BY Robert BellPublished Oct 8, 2010

Aside from the obvious Grindhouse kitsch factor of lumping two B-movies together on DVD, dividing them with confection stand commercials and adding trailers for other terrible-looking Roger Corman entries, The Evil and Twice Dead have the added benefit of being haunted house movies a decade apart. The relevance is that both films are very much a product of their times, not only amusing unintentionally, but also providing a retrospective on the dominant cultural values of the '70s and '80s, respectively. The Evil finds C.J Arnold (Richard Crenna) and wife Dr.

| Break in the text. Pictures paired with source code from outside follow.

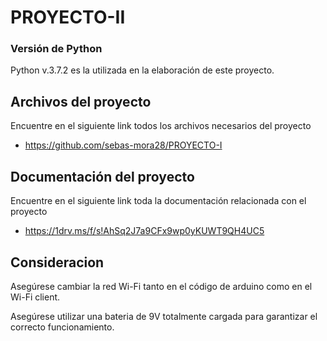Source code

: # PROYECTO-II


### Versión de Python

Python v.3.7.2 es la utilizada en la elaboración de este proyecto.


## Archivos del proyecto 
 
 Encuentre en el siguiente link todos los archivos necesarios del proyecto
 
 * https://github.com/sebas-mora28/PROYECTO-I

## Documentación del proyecto

Encuentre en el siguiente link toda la documentación relacionada con el proyecto

* https://1drv.ms/f/s!AhSq2J7a9CFx9wp0yKUWT9QH4UC5


## Consideracion

Asegúrese cambiar la red Wi-Fi tanto en el código de arduino como en el Wi-Fi client. 

Asegúrese utilizar una bateria de 9V totalmente cargada para garantizar el correcto funcionamiento. 

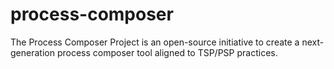 # process-composer
The Process Composer Project is an open-source initiative to create a next-generation process composer tool aligned to TSP/PSP practices.
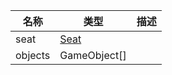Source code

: | 名称 | 类型 | 描述 |
| ----------- | ----------- | ----------- |
| seat | [Seat](https://github.com/Nevin23333/RavenfieldCommunityResource/tree/cn/Documents/Components/Vehicle/Seat.md) |  |
| objects | GameObject[] |  |
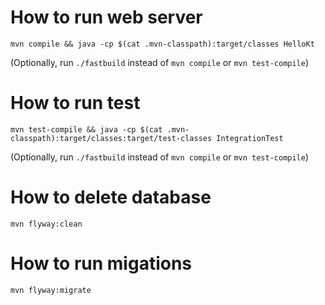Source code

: # How to run web server

`mvn compile && java -cp $(cat .mvn-classpath):target/classes HelloKt`

(Optionally, run `./fastbuild` instead of `mvn compile` or `mvn test-compile`)

# How to run test

`mvn test-compile && java -cp $(cat .mvn-classpath):target/classes:target/test-classes IntegrationTest`

(Optionally, run `./fastbuild` instead of `mvn compile` or `mvn test-compile`)

# How to delete database

`mvn flyway:clean`

# How to run migations

`mvn flyway:migrate`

Caroline Arnold (Joanna Pettet) renovating a notorious, uninhabited, old mansion for a proposed drug rehabilitation centre. Aided by a multi-generational, multicultural gang of reformed addicts and promiscuous students, everyone works together harmoniously until religious imagery threatens to punish them for their sins. Unsurprisingly, given the popular communal movement of the times, the home representation is that of an untraditional, ersatz family threatened by traditionalist morals. Furthermore, despite building up tension effectively and featuring some creative death scenes, the standout moments tend to be of an awkward sexist nature, with women becoming hysterical and having their clothes torn off by invisible ghosts. It's a far more dignified film than Twice Dead, however. This '80s entry features a family moving into an inherited home in a transient neighbourhood after struggling with bankruptcy, only to discover a potential haunting. The decade's typical themes of a traditional unit in peril apply, with neighbouring punks threatening teens Scott (Tom Bresnahan) and Robin (scream queen Jill Whitlow) with violence and rape, along with the anxiety of a failed patriarch. Essentially, unethical youths without active parents threaten the sanctity of a tightly bound family put to the test by inconsistent, changing times. More amusingly, the film features characters that exist only to show their tits and subsequently get killed, along with an obese man on a motorcycle provocatively mutilating a female mannequin. Cheesy '80s music and half-shirts flesh out the camp, making this the naff dessert to the mostly serious The Evil. Along with writer/director commentary on both films, an interview with Jill Whitlow is included, where she discusses making this film, as well as Night of the Creeps and Weird Science.